Using AutoDoc¶
The following sections describe Driverless AI’s AutoDoc feature.
Understanding AutoDoc¶
The AutoDoc feature is used to generate automated machine learning documentation for individual Driverless AI experiments. This editable document contains an overview of the experiment and includes other significant details like feature engineering and final model performance.
To download and view a sample experiment report in Word format, click here
.
AutoDoc Support¶
AutoDoc only supports resumed experiments for certain Driverless AI versions. See the following table to check the types of resumed experiments that are supported for your version:
AutoDoc Support for Resumed Experiments Via
1.7.0 and older
1.7.1
1.9.0 and later
New experiment with same settings
yes
yes
yes
Restart from last checkpoint
no
yes
yes
Retrain final pipeline
no
no
yes
注解
To ensure that AutoDoc pipeline visualizations are generated correctly on native installations, installing fontconfig is recommended.

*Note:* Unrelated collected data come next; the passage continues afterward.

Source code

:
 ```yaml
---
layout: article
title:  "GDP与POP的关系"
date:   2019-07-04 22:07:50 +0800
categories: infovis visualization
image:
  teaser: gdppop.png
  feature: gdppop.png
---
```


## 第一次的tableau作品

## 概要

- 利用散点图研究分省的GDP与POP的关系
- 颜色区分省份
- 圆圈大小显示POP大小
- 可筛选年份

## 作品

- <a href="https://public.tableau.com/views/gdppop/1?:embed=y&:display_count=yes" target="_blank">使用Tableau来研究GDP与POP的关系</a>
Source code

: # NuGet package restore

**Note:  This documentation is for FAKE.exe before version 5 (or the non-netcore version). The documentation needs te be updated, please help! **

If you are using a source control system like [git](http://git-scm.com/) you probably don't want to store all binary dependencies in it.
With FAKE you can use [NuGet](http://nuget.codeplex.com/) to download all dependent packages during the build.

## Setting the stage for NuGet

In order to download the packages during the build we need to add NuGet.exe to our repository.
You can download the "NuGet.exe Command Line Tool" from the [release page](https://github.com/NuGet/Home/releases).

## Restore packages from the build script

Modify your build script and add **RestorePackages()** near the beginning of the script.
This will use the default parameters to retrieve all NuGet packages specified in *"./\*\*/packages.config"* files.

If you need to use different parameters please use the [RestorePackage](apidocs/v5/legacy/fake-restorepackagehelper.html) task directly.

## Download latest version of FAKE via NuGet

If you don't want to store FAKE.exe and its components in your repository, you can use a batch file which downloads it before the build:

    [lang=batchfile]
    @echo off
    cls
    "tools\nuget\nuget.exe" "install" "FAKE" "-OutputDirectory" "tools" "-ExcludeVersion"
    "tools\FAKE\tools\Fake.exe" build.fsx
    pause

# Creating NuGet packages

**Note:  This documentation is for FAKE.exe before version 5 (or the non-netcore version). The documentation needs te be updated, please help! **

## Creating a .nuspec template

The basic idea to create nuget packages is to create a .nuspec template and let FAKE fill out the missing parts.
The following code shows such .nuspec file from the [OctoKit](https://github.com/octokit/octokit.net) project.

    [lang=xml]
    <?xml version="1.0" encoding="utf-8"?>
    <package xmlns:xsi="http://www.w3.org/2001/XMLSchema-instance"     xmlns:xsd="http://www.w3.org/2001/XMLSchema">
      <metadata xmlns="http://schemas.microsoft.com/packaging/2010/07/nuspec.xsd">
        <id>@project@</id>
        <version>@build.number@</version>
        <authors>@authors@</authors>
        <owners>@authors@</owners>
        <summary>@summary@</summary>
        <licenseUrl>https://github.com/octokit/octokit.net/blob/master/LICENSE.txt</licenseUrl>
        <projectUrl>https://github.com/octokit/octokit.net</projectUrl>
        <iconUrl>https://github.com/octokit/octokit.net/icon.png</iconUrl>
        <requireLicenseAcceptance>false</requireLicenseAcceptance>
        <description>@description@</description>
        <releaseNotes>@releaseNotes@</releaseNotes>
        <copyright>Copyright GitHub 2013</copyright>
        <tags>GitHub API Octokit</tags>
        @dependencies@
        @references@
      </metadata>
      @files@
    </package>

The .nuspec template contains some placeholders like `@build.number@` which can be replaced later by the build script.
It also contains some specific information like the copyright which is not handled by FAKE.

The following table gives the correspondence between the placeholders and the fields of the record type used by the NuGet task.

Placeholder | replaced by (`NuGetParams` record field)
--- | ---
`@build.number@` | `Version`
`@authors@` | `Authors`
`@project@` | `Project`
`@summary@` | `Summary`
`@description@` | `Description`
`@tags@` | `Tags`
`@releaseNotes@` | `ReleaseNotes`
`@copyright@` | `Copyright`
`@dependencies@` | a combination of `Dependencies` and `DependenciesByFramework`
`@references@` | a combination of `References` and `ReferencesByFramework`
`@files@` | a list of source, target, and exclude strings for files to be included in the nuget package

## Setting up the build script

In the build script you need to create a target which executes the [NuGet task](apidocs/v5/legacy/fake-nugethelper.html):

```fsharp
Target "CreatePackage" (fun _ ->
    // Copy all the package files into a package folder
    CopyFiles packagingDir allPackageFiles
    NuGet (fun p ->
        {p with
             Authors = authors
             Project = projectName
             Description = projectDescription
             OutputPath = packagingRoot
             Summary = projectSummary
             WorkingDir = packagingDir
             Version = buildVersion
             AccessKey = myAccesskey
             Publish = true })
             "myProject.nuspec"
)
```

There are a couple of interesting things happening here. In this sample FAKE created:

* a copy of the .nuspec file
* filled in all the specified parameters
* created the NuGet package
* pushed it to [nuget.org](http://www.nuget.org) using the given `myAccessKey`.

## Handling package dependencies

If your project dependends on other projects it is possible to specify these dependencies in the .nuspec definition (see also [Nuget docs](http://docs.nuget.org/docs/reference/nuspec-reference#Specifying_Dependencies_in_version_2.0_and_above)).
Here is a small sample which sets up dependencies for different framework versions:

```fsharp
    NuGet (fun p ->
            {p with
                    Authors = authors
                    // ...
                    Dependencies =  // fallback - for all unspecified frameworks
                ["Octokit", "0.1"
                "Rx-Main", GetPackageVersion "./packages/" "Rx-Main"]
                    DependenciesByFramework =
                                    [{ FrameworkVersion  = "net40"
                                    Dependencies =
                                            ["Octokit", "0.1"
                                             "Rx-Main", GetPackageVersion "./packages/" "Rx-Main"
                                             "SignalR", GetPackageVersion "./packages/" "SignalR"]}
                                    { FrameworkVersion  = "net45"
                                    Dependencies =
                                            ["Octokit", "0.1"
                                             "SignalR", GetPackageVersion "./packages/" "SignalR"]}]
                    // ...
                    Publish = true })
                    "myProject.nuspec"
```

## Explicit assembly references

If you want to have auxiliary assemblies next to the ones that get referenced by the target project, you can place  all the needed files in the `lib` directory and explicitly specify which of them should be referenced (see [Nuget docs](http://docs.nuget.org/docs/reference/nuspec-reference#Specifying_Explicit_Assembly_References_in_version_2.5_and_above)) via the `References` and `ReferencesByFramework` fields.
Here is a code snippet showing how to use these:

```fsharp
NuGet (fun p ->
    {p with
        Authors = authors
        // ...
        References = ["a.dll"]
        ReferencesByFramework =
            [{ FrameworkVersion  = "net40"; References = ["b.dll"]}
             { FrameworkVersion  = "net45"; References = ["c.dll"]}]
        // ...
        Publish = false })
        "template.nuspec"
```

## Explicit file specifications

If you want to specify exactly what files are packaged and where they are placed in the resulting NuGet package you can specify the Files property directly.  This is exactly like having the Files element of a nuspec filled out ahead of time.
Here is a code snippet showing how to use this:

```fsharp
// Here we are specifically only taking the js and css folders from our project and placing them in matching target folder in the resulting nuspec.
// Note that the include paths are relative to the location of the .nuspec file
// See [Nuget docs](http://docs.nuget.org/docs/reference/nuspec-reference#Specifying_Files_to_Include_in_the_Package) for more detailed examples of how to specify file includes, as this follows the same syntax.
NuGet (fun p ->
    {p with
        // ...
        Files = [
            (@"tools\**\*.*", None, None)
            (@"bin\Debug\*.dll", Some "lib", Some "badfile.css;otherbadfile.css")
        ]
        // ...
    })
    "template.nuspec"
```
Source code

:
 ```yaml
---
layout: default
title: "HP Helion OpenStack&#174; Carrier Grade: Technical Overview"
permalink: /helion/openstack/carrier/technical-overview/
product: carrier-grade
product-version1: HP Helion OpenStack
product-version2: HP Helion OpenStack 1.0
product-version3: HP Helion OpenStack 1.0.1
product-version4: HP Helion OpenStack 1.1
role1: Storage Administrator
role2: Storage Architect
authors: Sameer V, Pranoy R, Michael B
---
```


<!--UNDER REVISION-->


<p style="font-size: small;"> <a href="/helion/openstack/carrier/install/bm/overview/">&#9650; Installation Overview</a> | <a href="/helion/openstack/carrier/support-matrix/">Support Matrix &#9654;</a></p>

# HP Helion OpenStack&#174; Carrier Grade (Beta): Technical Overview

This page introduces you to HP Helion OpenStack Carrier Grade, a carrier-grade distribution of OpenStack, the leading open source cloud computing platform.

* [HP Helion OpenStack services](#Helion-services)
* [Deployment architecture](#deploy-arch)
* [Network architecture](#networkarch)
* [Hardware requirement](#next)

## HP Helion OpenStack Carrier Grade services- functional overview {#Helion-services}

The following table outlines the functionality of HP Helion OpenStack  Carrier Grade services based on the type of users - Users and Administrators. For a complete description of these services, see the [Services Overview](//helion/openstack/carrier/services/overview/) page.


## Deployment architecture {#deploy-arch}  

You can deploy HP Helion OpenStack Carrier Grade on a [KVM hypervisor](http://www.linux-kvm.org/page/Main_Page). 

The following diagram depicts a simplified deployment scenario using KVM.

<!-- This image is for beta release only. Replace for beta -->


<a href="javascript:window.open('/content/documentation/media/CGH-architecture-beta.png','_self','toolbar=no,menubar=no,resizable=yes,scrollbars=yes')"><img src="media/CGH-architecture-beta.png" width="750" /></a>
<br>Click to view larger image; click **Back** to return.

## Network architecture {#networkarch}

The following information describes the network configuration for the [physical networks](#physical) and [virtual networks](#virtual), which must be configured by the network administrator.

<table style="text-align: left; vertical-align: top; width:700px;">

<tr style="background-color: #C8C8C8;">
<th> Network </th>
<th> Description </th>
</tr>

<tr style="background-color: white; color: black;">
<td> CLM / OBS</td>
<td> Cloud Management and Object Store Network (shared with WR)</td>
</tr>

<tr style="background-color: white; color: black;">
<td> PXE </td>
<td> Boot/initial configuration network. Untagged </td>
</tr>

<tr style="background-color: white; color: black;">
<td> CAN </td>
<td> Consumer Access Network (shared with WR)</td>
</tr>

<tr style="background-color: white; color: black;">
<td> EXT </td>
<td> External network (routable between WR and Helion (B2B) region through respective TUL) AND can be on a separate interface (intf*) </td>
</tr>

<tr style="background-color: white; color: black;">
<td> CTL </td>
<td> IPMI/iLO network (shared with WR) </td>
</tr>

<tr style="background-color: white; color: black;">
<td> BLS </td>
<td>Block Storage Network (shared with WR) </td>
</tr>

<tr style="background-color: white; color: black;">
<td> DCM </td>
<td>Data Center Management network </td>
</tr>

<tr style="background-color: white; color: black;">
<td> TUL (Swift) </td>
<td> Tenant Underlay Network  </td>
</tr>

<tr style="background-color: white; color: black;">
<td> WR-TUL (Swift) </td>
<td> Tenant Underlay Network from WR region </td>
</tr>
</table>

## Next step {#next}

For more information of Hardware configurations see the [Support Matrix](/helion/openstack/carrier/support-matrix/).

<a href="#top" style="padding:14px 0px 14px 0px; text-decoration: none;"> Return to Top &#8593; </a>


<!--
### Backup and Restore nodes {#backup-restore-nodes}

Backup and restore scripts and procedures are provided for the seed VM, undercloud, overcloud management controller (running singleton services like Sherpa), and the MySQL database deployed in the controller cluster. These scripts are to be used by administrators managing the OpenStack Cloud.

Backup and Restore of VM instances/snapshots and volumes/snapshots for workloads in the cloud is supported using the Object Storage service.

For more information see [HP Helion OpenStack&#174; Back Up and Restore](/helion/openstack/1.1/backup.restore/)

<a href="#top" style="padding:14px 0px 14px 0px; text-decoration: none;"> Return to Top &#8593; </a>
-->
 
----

AutoDoc does not support experiments that were built off of previously aborted or failed experiments.
Reports for unsupported resumed experiments will still build, but they will only include the following text: “AutoDoc not yet supported for resumed experiments.”
Custom AutoDocs¶
All Driverless AI experiments can generate either a standard or custom AutoDoc. A standard AutoDoc uses the default AutoDoc template that is included with Driverless AI, while a custom AutoDoc uses a customer-specific template that Driverless AI automatically populates.
If you are interested in creating a custom AutoDoc, contact support@h2o.ai. If you have already purchased a custom AutoDoc template and want to learn how to generate custom AutoDocs from your experiments, see Generating a Custom AutoDoc.
注解
For a list of custom AutoDoc placeholders, see AutoDoc Custom Template Placeholders.
Custom AutoDocs are Driverless AI version-specific.
BYOR Recipes with AutoDoc¶
The experiment AutoDoc supports experiments that use custom scorers, transformers, or models. Custom scorers and transformers are documented in the same manner as Driverless AI scorers and transformers. If Driverless AI used a custom transformer, it is included in the Feature Transformations table under its display name; otherwise, it is only included in the Feature Evolution section. (Note: Custom transformer descriptions are currently shown as “None” in this section.) For custom models, the standard performance metrics and plots are included; however, information that Driverless AI cannot access is not included, or is shown as “custom”, “unavailable”, or “auto.” For example, in the Model Tuning table, the booster is listed as “custom”, and in the Alternative Models section, the model package documentation is listed as “unavailable.”
Final model performance calculation in AutoDoc¶
The Performance of Final Model section of the experiment AutoDoc contains a Performance Table that includes the following columns:
Final ensemble standard deviation on validation column: This column includes the standard deviation of the scores across all validation folds. The standard deviation measures the model’s performance variability across folds to indicate prediction consistency.
Final ensemble scores on validation column: This column represents the average score value derived from all validation folds used in the cross-validation process. Note that the number of folds can vary based on the fixed_num_folds
and fixed_fold_reps
configuration settings.
Note that standard deviation is calculated whenever a sampled dataset avg score is calculated. If it’s an internal holdout, the STD will be across the folds. If it’s external holdout (that is, if you provide an explicit validation file), it will be based on that file.
Generating an AutoDoc¶
Three different approaches can be used to generate an AutoDoc:
Notes:
For more information on how to configure plots/tables and enable/disable specific sections in the AutoDoc, see Configuring AutoDoc.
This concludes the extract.